[Stored records]
..............................

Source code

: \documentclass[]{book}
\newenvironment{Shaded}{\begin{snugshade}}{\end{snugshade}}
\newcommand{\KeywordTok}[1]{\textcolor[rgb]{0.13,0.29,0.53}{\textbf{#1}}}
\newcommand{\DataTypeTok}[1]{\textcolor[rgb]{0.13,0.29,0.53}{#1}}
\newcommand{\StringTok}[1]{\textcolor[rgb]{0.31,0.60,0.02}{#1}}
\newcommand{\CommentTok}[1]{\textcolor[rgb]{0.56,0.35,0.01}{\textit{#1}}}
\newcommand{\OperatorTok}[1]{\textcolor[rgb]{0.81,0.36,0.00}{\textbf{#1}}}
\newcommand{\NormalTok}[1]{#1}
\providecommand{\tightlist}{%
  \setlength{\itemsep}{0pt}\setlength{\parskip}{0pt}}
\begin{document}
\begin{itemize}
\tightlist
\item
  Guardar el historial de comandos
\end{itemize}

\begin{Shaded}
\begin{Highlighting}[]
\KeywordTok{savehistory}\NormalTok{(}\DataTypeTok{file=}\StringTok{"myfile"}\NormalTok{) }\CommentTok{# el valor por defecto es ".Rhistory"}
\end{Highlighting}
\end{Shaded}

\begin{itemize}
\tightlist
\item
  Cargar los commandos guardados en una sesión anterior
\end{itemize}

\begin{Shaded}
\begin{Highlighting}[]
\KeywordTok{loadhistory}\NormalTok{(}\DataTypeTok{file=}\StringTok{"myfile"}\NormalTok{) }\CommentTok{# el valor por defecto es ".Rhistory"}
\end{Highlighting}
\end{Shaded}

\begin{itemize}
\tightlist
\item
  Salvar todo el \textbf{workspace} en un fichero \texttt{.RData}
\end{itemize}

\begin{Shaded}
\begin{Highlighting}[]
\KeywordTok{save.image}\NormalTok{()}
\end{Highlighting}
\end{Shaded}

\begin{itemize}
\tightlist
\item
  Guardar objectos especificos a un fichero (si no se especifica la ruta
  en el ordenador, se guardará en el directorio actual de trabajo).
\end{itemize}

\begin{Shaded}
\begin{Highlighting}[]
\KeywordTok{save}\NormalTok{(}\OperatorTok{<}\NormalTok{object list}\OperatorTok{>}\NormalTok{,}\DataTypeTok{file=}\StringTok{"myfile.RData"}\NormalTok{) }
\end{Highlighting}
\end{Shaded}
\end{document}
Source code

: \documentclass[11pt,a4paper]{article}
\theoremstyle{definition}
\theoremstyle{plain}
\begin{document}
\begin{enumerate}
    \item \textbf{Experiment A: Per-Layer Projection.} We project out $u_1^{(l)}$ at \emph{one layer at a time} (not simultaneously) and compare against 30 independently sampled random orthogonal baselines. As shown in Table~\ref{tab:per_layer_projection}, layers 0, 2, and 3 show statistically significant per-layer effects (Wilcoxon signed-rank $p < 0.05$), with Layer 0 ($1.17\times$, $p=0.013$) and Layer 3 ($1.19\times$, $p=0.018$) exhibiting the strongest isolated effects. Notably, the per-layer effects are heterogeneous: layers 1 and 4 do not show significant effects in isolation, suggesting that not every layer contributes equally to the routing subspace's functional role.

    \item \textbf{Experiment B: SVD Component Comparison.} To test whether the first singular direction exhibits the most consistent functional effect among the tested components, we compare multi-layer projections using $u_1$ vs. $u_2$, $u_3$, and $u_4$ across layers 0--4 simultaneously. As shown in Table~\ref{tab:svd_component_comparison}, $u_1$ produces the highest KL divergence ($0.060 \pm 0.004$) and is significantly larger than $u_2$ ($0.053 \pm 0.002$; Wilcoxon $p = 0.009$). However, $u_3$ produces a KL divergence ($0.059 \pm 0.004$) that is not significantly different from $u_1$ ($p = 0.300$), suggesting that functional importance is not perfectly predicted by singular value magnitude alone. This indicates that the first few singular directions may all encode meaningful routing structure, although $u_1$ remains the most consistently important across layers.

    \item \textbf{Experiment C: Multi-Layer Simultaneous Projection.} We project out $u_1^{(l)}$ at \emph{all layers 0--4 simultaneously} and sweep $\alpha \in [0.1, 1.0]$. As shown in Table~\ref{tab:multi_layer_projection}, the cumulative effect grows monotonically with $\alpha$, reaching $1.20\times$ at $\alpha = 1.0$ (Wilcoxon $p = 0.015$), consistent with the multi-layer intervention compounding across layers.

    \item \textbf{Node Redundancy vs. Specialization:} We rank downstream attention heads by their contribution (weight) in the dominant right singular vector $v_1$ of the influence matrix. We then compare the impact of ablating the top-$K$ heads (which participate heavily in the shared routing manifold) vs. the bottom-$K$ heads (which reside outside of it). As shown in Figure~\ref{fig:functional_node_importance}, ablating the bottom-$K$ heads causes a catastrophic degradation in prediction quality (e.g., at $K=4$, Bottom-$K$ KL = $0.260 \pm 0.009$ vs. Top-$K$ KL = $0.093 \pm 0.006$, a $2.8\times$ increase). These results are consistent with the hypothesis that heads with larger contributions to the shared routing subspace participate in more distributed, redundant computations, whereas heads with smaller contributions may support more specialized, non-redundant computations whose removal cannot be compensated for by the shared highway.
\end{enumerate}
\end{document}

..............................

# Activity:
Return only the number of lines above that include the word "RData".

# Response box:
2